Descriptions identify rock layers and explain how they were formed. A quick tour requires about 1.5 hours, but several hiking trails may tempt you to extend your stay. The scenic drive is paved, although side roads have gravel surfaces.
Fruita
As you come to town, you’ll first pass orchards and several of Fruita’s buildings. A blacksmith shop (0.7 mile from the visitor center on the right) displays tools, harnesses, farm machinery, and Fruita’s first tractor. The tractor didn’t arrive until 1940—long after the rest of the country had modernized. In a recording, a rancher tells about living and working in Fruita.

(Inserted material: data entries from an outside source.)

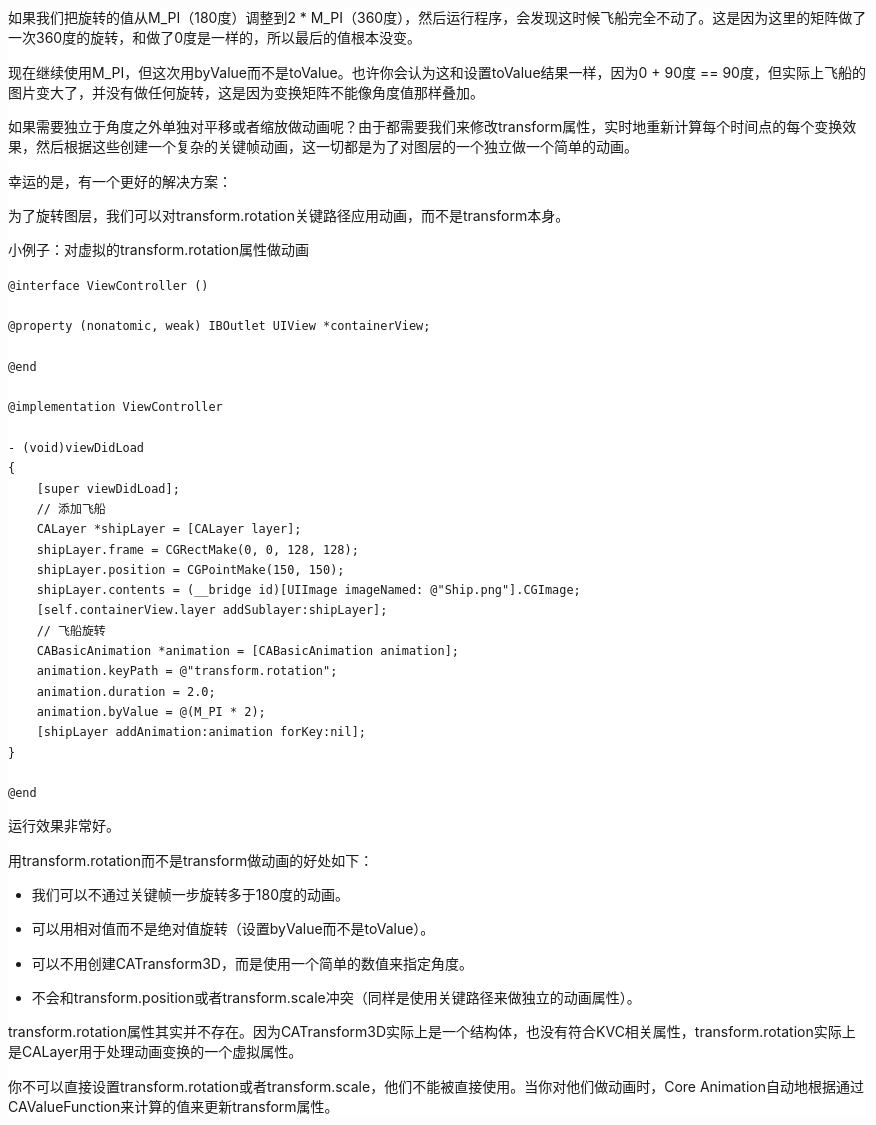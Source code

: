 如果我们把旋转的值从M_PI（180度）调整到2 * M_PI（360度），然后运行程序，会发现这时候飞船完全不动了。这是因为这里的矩阵做了一次360度的旋转，和做了0度是一样的，所以最后的值根本没变。

现在继续使用M_PI，但这次用byValue而不是toValue。也许你会认为这和设置toValue结果一样，因为0 + 90度 == 90度，但实际上飞船的图片变大了，并没有做任何旋转，这是因为变换矩阵不能像角度值那样叠加。

如果需要独立于角度之外单独对平移或者缩放做动画呢？由于都需要我们来修改transform属性，实时地重新计算每个时间点的每个变换效果，然后根据这些创建一个复杂的关键帧动画，这一切都是为了对图层的一个独立做一个简单的动画。

幸运的是，有一个更好的解决方案：

为了旋转图层，我们可以对transform.rotation关键路径应用动画，而不是transform本身。

小例子：对虚拟的transform.rotation属性做动画

	@interface ViewController ()

	@property (nonatomic, weak) IBOutlet UIView *containerView;

	@end

	@implementation ViewController

	- (void)viewDidLoad
	{
    	[super viewDidLoad];
    	// 添加飞船
    	CALayer *shipLayer = [CALayer layer];
    	shipLayer.frame = CGRectMake(0, 0, 128, 128);
    	shipLayer.position = CGPointMake(150, 150);
    	shipLayer.contents = (__bridge id)[UIImage imageNamed: @"Ship.png"].CGImage;
    	[self.containerView.layer addSublayer:shipLayer];
    	// 飞船旋转
    	CABasicAnimation *animation = [CABasicAnimation animation];
    	animation.keyPath = @"transform.rotation";
    	animation.duration = 2.0;
    	animation.byValue = @(M_PI * 2);
    	[shipLayer addAnimation:animation forKey:nil];
	}

	@end

运行效果非常好。

用transform.rotation而不是transform做动画的好处如下：

- 我们可以不通过关键帧一步旋转多于180度的动画。

- 可以用相对值而不是绝对值旋转（设置byValue而不是toValue）。

- 可以不用创建CATransform3D，而是使用一个简单的数值来指定角度。

- 不会和transform.position或者transform.scale冲突（同样是使用关键路径来做独立的动画属性）。

transform.rotation属性其实并不存在。因为CATransform3D实际上是一个结构体，也没有符合KVC相关属性，transform.rotation实际上是CALayer用于处理动画变换的一个虚拟属性。

你不可以直接设置transform.rotation或者transform.scale，他们不能被直接使用。当你对他们做动画时，Core Animation自动地根据通过CAValueFunction来计算的值来更新transform属性。
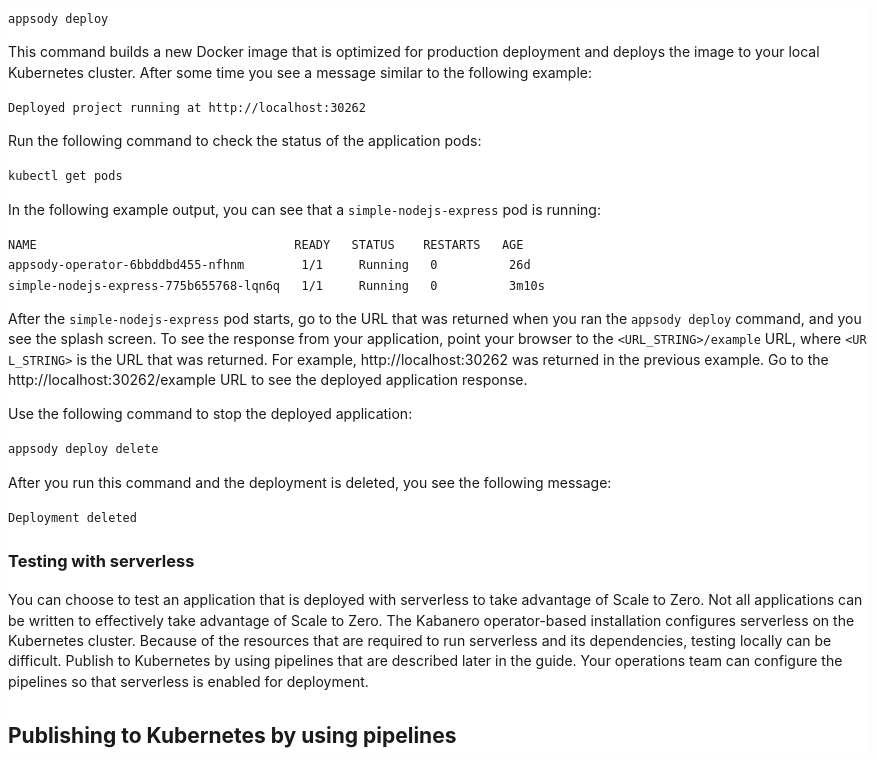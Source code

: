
 ```
appsody deploy
```

This command builds a new Docker image that is optimized for production deployment and deploys the image to your local Kubernetes cluster. After some time you see a message similar to the following example:

```
Deployed project running at http://localhost:30262
```

Run the following command to check the status of the application pods:

```
kubectl get pods
```

In the following example output, you can see that a `simple-nodejs-express` pod is running:

```
NAME                                    READY   STATUS    RESTARTS   AGE
appsody-operator-6bbddbd455-nfhnm        1/1     Running   0          26d
simple-nodejs-express-775b655768-lqn6q   1/1     Running   0          3m10s
```

After the `simple-nodejs-express` pod starts, go to the URL that was returned when you ran the `appsody deploy` command,
and you see the splash screen. To see the response from your application, point your browser to
the `<URL_STRING>/example` URL, where `<URL_STRING>` is the URL that was returned. For example, http://localhost:30262
was returned in the previous example. Go to the http://localhost:30262/example URL to see the deployed application response.

Use the following command to stop the deployed application:

```
appsody deploy delete
```

After you run this command and the deployment is deleted, you see the following message:

```
Deployment deleted
```

### Testing with serverless

You can choose to test an application that is deployed with serverless to take advantage of Scale to Zero. Not all applications can be written to effectively take advantage of Scale to Zero. The Kabanero operator-based installation configures serverless on the Kubernetes cluster. Because of the resources that are required to run serverless and its dependencies, testing locally can be difficult. Publish to Kubernetes by using pipelines that are described later in the guide. Your operations team can configure the pipelines so that serverless is enabled for deployment.



## Publishing to Kubernetes by using pipelines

The Historic Gifford Homestead, one mile south on the Scenic Drive, is typical of rural Utah farmhouses of the early 1900s. Cultural demonstrations and handmade items are available. A picnic area is just beyond; with fruit trees and grass, this is a pretty spot for lunch. A short trail crosses orchards and the Fremont River to the Fruita Schoolhouse.
Grand Wash
The Scenic Drive leaves the Fremont River valley and climbs up a desert slope, with the rock walls of the Waterpocket Fold rising to the east. Turn east into Grand Wash, a dry channel etched through the sandstone. A dirt road follows the twisting gulch one mile, with sheer rock walls rising along the sandy stream bed. At the road’s end, an easy hiking trail follows the wash 2.5 miles to its mouth along Highway 24.
Past Slickrock Divide, the rock lining the reef deepens into a ruby red and forms itself into odd columns and spires that resemble statuary. Called the Egyptian Temple, this is one of the most striking and colorful areas along the road.
Capitol Gorge
Capitol Gorge is the end of the Scenic Drive, 10.7 miles from the visitor center. Capitol Gorge is a dry canyon through Capitol Reef much like Grand Wash.
Believe it or not, the narrow, twisting Capitol Gorge was the route of the main state highway through south-central Utah for 80 years! Mormon pioneers laboriously cleared a path so wagons could go through, a task they repeated every time flash floods rolled in a new set of boulders. Cars bounced their way down the canyon until 1962, when Highway 24 opened, but few traces of the old road remain today.
Walking is easy along the gravel riverbed, but don’t enter if storms threaten. An easy one-mile saunter down the gorge will take day hikers past petroglyphs and a “register” rock where pioneers carved their names. For other Capitol Gorge hikes, see the following sections.
Pleasant Creek Road
Turn right 8.3 miles from the visitor center, where the Scenic Drive curves east toward Capitol Gorge onto Pleasant Creek Road, which continues south below the face of the reef. After three miles, the sometimes rough dirt road passes Sleeping Rainbow/Floral Ranch (closed to the public) and ends at Pleasant Creek. A rugged four-wheel-drive road continues on the other side but is much too rough for cars.
Floral Ranch dates back to Capitol Reef’s early years of settlement. In 1939 it became the Sleeping Rainbow Guest Ranch, from the translation of the Native American name for Waterpocket Fold. Now the ranch belongs to the park, but the former owners still live here. Pleasant Creek’s perennial waters begin high on Boulder Mountain to the west and cut a scenic canyon completely through Capitol Reef. Hikers can head downstream through the three-mile-long canyon and then return the way they went in, or they can continue another three miles cross-country to Notom Road.